Music on Campus
One of my brothers has a band on campus (The Flying Jays, check them out!). They’re great. I recently went to one of their shows, and picked up their cd, at one of our campus coffee houses. The show was free, the room was packed, and there were people standing on the windowsill outside to listen. Some other brothers and I had claimed a corner couch/table area and sat on the windowsill inside in order to see over the standing crowd. This is not the first (nor the last) free music show I’ve been to this semester. There are open mic nights nearly every other week, the College of Arts and Sciences hosts an event called “Rock the CASbah” which has free music performed by CAS students and faculty, the choirs almost all do free shows, as do the other on campus bands. Even just sitting on the quad I get free music from other students who play guitars, violins, banjos, or sing.
Last year I attended a concert at the 9:30 Club and the ticket cost was fairly low for them, but still more than I would’ve liked to pay. When I get to attend free music events on campus, it reminds me that I’m not yet in my mid-twenties, that I’m barely a twenty-something at all. Free (good) music where I live? Yes please.

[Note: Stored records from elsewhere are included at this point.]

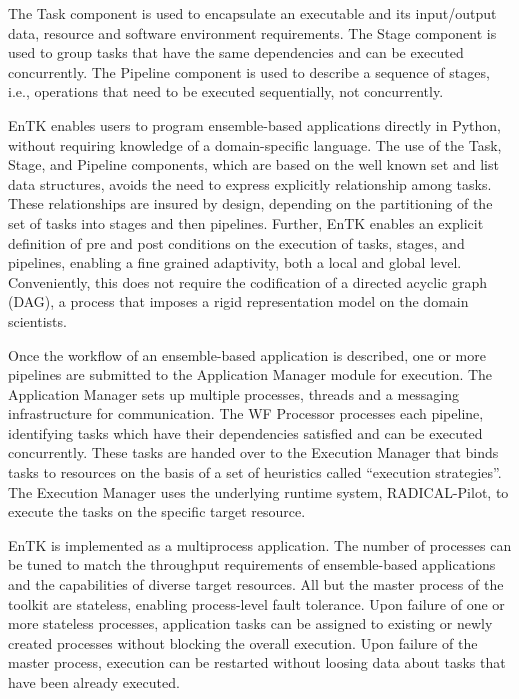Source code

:\documentclass[conference]{IEEEtran}
\begin{document}
The Task component is used to encapsulate an executable  and its input/output
data, resource and software environment requirements. The Stage component is
used to group tasks that have the same dependencies and can be executed
concurrently. The Pipeline component is used to describe a sequence of
stages, i.e., operations that need to be executed sequentially, not concurrently.

EnTK enables users to program ensemble-based applications directly in Python,
without requiring knowledge of a domain-specific language. The use of the
Task, Stage, and Pipeline components, which are based on the well known set
and list data structures, avoids the need to express explicitly relationship
among tasks. These relationships are insured by design, depending on the
partitioning of the set of tasks into stages and then pipelines. Further,
EnTK enables an explicit definition of pre and post conditions on the
execution of tasks, stages, and pipelines, enabling a fine grained
adaptivity, both a local and global level. Conveniently, this does not
require the codification of a directed acyclic graph (DAG), a process that imposes a rigid
representation model on the domain scientists.

%
%
%
%
%
%
%
%

%
%
%
%
%
%
%

Once the workflow of an ensemble-based application is described, one or more
pipelines are submitted to the Application Manager module for execution. The
Application Manager sets up multiple processes, threads and a messaging
infrastructure for communication. The WF Processor processes each pipeline,
identifying tasks which have their dependencies satisfied and can be executed
concurrently. These tasks are handed over to the Execution Manager that binds
tasks to resources on the basis of a set of heuristics called ``execution
strategies''. The Execution Manager uses the underlying runtime system,
RADICAL-Pilot, to execute the tasks on the specific target resource.

EnTK is implemented as a multiprocess application. The number of processes
can be tuned to match the throughput requirements of ensemble-based
applications and the capabilities of diverse target resources. All but the
master process of the toolkit are stateless, enabling process-level fault
tolerance. Upon failure of one or more stateless processes, application tasks
can be assigned to existing or newly created processes without blocking the
overall execution. Upon failure of the master process, execution can be
restarted without loosing data about tasks that have been already executed.
\end{document}
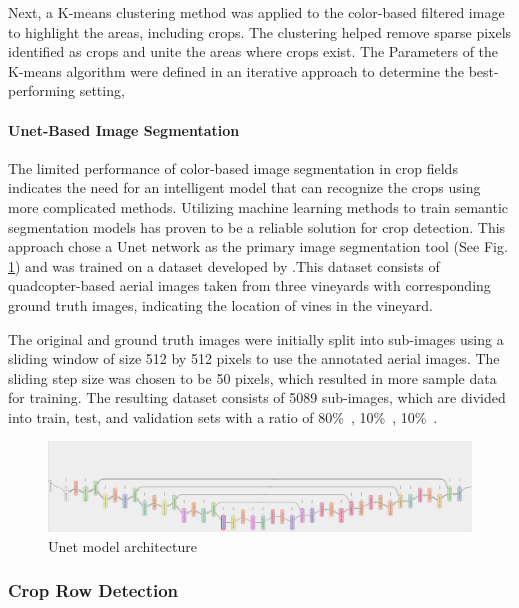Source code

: \documentclass[conference]{IEEEtran}
\begin{document}
	Next, a K-means clustering method was applied to the color-based filtered image to highlight the areas, including crops. The clustering helped remove sparse pixels identified as crops and unite the areas where crops exist. The Parameters of the K-means algorithm were defined in an iterative approach to determine the best-performing setting,
	
	
	\paragraph{Unet-Based Image Segmentation}\leavevmode
	
	The limited performance of color-based image segmentation in crop fields indicates the need for an intelligent model that can recognize the crops using more complicated methods. Utilizing machine learning methods to train semantic segmentation models has proven to be a reliable solution for crop detection. This approach chose a Unet network as the primary image segmentation tool (See Fig.
	\ref{fig_Unet})
	and was trained on a dataset developed by
	\cite{b5}
	.This dataset consists of quadcopter-based aerial images taken from three vineyards with corresponding ground truth images, indicating the location of vines in the vineyard.
	
	The original and ground truth images were initially split into sub-images using a sliding window of size 512 by 512 pixels to use the annotated aerial images. The sliding step size was chosen to be 50 pixels, which resulted in more sample data for training. The resulting dataset consists of 5089 sub-images, which are divided into train, test, and validation sets with a ratio of 80\%\
	, 10\%\
	, 10\%\
	.
	
	
	\begin{figure}[t]
		\includegraphics[width=\linewidth]{UNET.png}
		\caption{Unet model architecture}
		\label{fig_Unet}
	\end{figure}
	
	\subsubsection{Crop Row Detection}\label{Crop Row Detection}\leavevmode
	
\end{document}
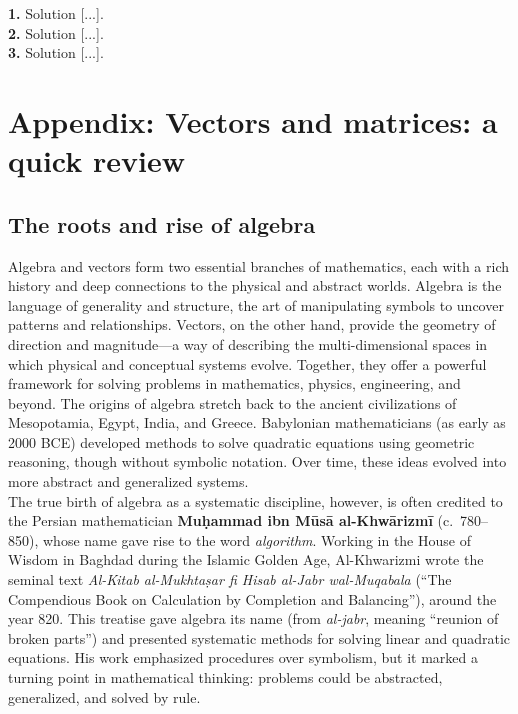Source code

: \documentclass{book}
\begin{document}
\textbf{1.} Solution [...].\\

\textbf{2.} Solution [...].\\

\textbf{3.} Solution [...].\\



\appendix



\chapter{Appendix: Vectors and matrices: a quick review}

\section{The roots and rise of algebra}

Algebra and vectors form two essential branches of mathematics, each with a rich history and deep connections to the physical and abstract worlds. Algebra is the language of generality and structure, the art of manipulating symbols to uncover patterns and relationships. Vectors, on the other hand, provide the geometry of direction and magnitude---a way of describing the multi-dimensional spaces in which physical and conceptual systems evolve. Together, they offer a powerful framework for solving problems in mathematics, physics, engineering, and beyond. The origins of algebra stretch back to the ancient civilizations of Mesopotamia, Egypt, India, and Greece. Babylonian mathematicians (as early as 2000 BCE) developed methods to solve quadratic equations using geometric reasoning, though without symbolic notation. Over time, these ideas evolved into more abstract and generalized systems.\\

The true birth of algebra as a systematic discipline, however, is often credited to the Persian mathematician \textbf{Muḥammad ibn Mūsā al-Khwārizmī} (c.~780--850), whose name gave rise to the word \emph{algorithm}. Working in the House of Wisdom in Baghdad during the Islamic Golden Age, Al-Khwarizmi wrote the seminal text \emph{Al-Kitab al-Mukhtaṣar fi Hisab al-Jabr wal-Muqabala} (``The Compendious Book on Calculation by Completion and Balancing''), around the year 820. This treatise gave algebra its name (from \emph{al-jabr}, meaning ``reunion of broken parts'') and presented systematic methods for solving linear and quadratic equations. His work emphasized procedures over symbolism, but it marked a turning point in mathematical thinking: problems could be abstracted, generalized, and solved by rule.
\end{document}
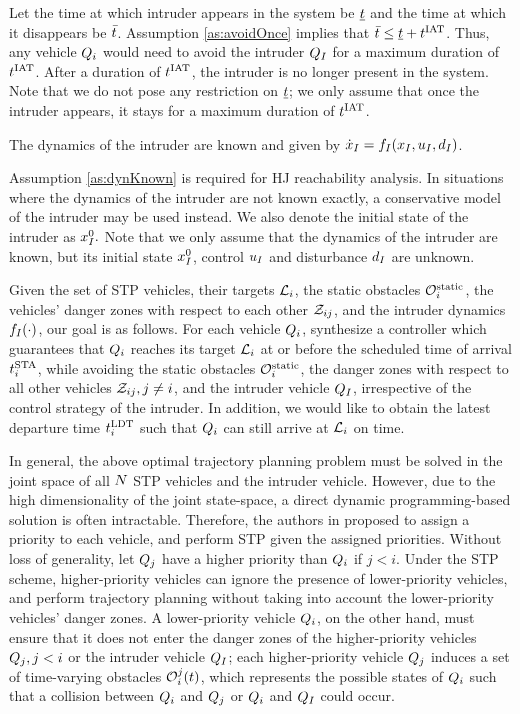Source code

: Let the time at which intruder appears in the system be $\underline{t}$ and the time at which it disappears be $\bar{t}$. Assumption \ref{as:avoidOnce} implies that $\bar{t} \leq \underline{t} + t^\text{IAT}$. Thus, any vehicle $Q_i$ would need to avoid the intruder $Q_{I}$ for a maximum duration of $t^\text{IAT}$. After a duration of $t^\text{IAT}$, the intruder is no longer present in the system. Note that we do not pose any restriction on $\underline{t}$; we only assume that once the intruder appears, it stays for a maximum duration of $t^\text{IAT}$.
\begin{assumption}
\label{as:dynKnown}
The dynamics of the intruder are known and given by $\dot{x}_I = f_I(x_I, u_I, d_I)$.
\end{assumption}
Assumption \ref{as:dynKnown} is required for HJ reachability analysis. In situations where the dynamics of the intruder are not known exactly, a conservative model of the intruder may be used instead. We also denote the initial state of the intruder as $x_{I}^0.$ Note that we only assume that the dynamics of the intruder are known, but its initial state $x_{I}^0$, control $u_I$ and disturbance $d_I$ are unknown.

Given the set of STP vehicles, their targets $\mathcal{L}_i$, the static obstacles $\mathcal{O}^\text{static}_i$, the vehicles' danger zones with respect to each other $\mathcal{Z}_{ij}$, and the intruder dynamics $f_I(\cdot)$, our goal is as follows. For each vehicle $Q_i$, synthesize a controller which guarantees that $Q_i$ reaches its target $\mathcal{L}_i$ at or before the scheduled time of arrival $t^\text{STA}_i$, while avoiding the static obstacles $\mathcal{O}^\text{static}_i$, the danger zones with respect to all other vehicles $\mathcal{Z}_{ij}, j\neq i$, and the intruder vehicle $Q_{I}$, irrespective of the control strategy of the intruder. In addition, we would like to obtain the latest departure time $t^\text{LDT}_i$ such that $Q_i$ can still arrive at $\mathcal{L}_i$ on time.

In general, the above optimal trajectory planning problem must be solved in the joint space of all $N$ STP vehicles and the intruder vehicle. However, due to the high dimensionality of the joint state-space, a direct dynamic programming-based solution is often intractable. Therefore, the authors in \cite{Chen15c} proposed to assign a priority to each vehicle, and perform STP given the assigned priorities. Without loss of generality, let $Q_j$ have a higher priority than $Q_i$ if $j<i$. Under the STP scheme, higher-priority vehicles can ignore the presence of lower-priority vehicles, and perform trajectory planning without taking into account the lower-priority vehicles' danger zones. A lower-priority vehicle $Q_i$, on the other hand, must ensure that it does not enter the danger zones of the higher-priority vehicles $Q_j, j<i$ or the intruder vehicle $Q_{I}$; each higher-priority vehicle $Q_j$ induces a set of time-varying obstacles $\mathcal{O}_i^j(t)$, which represents the possible states of $Q_i$ such that a collision between $Q_i$ and $Q_j$ or $Q_i$ and $Q_{I}$ could occur.


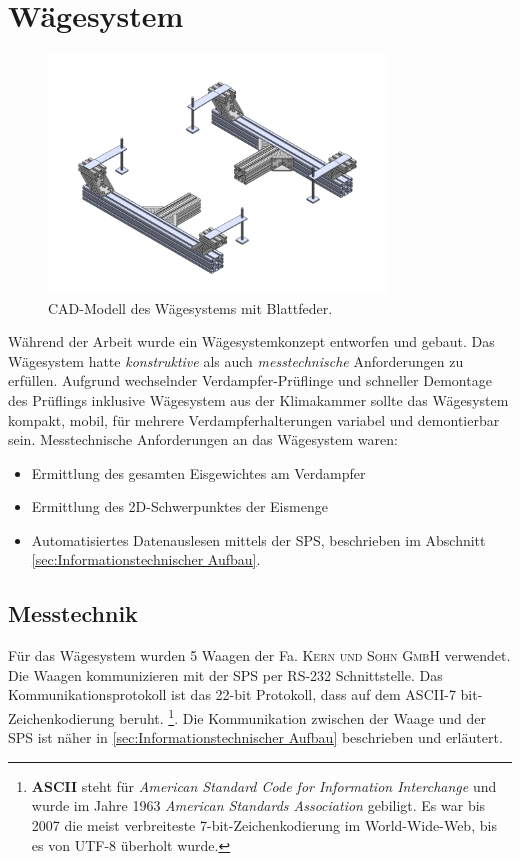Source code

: 
\section{Wägesystem}
\label{sec:Waegesystem}

\begin{figure}[htb]
\centering		\includegraphics[width=0.80\textwidth]{Pictures/Waage_2Ansichten.pdf}
\caption{CAD-Modell des Wägesystems mit Blattfeder.}
\label{fig:}
\end{figure}

Während der Arbeit wurde ein Wägesystemkonzept entworfen und gebaut. Das Wägesystem hatte \textit{konstruktive} als auch \textit{messtechnische} Anforderungen zu erfüllen. Aufgrund wechselnder Verdampfer-Prüflinge und schneller Demontage des Prüflings inklusive Wägesystem aus der Klimakammer sollte das Wägesystem  kompakt, mobil, für mehrere Verdampferhalterungen variabel und demontierbar sein. 
Messtechnische Anforderungen an das Wägesystem waren:

\begin{itemize}
\item Ermittlung des gesamten Eisgewichtes am Verdampfer
\item Ermittlung des 2D-Schwerpunktes der Eismenge
\item Automatisiertes Datenauslesen mittels der SPS, beschrieben im Abschnitt \ref{sec:Informationstechnischer Aufbau}.
\end{itemize}

\subsection{Messtechnik}
\label{subsec:Waagen-Messtechnik}

Für das Wägesystem wurden 5 Waagen der Fa. \textsc{Kern und Sohn GmbH} verwendet. Die Waagen kommunizieren mit der SPS per RS-232 Schnittstelle. Das Kommunikationsprotokoll ist das 22-bit Protokoll, dass auf dem \textsc{ASCII}-7 bit- Zeichenkodierung beruht. \footnote{\textbf{ASCII} steht für \textit{American Standard Code for Information Interchange} und wurde im Jahre 1963  \textit{American Standards Association} gebiligt. Es war bis 2007 die meist verbreiteste 7-bit-Zeichenkodierung im World-Wide-Web, bis es von UTF-8 überholt wurde.}. Die Kommunikation zwischen der Waage und der SPS ist näher in \ref{sec:Informationstechnischer Aufbau} beschrieben und erläutert.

Being on Campus in General
My campus is not very large, the homeland security facility next door is actually much larger. We do have a quad, but it’s pretty small too. This week it’s gotten into the eighties and nineties, so people have been out on the quad in droves, including me. Even just walking to class, let alone the time that I spend reading on the grass and just lounging in the sun, reminds me that there are so many other people on my campus, and it’s reminded me of just how young I really am. I can feel ancient, but I am only twenty, and I’ve just barely started my life journey.
The fact is that I’m a college student, yes I’m a college student who is about to leave college, and a college student with a fairly mature mind, but I’m still a college student. I’ve got a lot of future ahead of me, and I realize that most when I’m walking around my campus and see other people my own age just quadding and reading and living. Being on my campus reminds me that my days are still full of infinite possibility, even if it doesn’t always seem that way.
My Friends’ Love Lives
I’m not going to go into detail, and I’m not going to discuss my own love life on here. But to speak in general terms, a lot of the long high school and college sweetheart relationships I know are breaking up, and then those people are going out and dating others. I’ve always seen these relationships as static, as permanent parts of my social landscape. But they’re not. They’re changing, growing, reshaping, and sometimes breaking apart. This has, so far, always been for the better of both people involved.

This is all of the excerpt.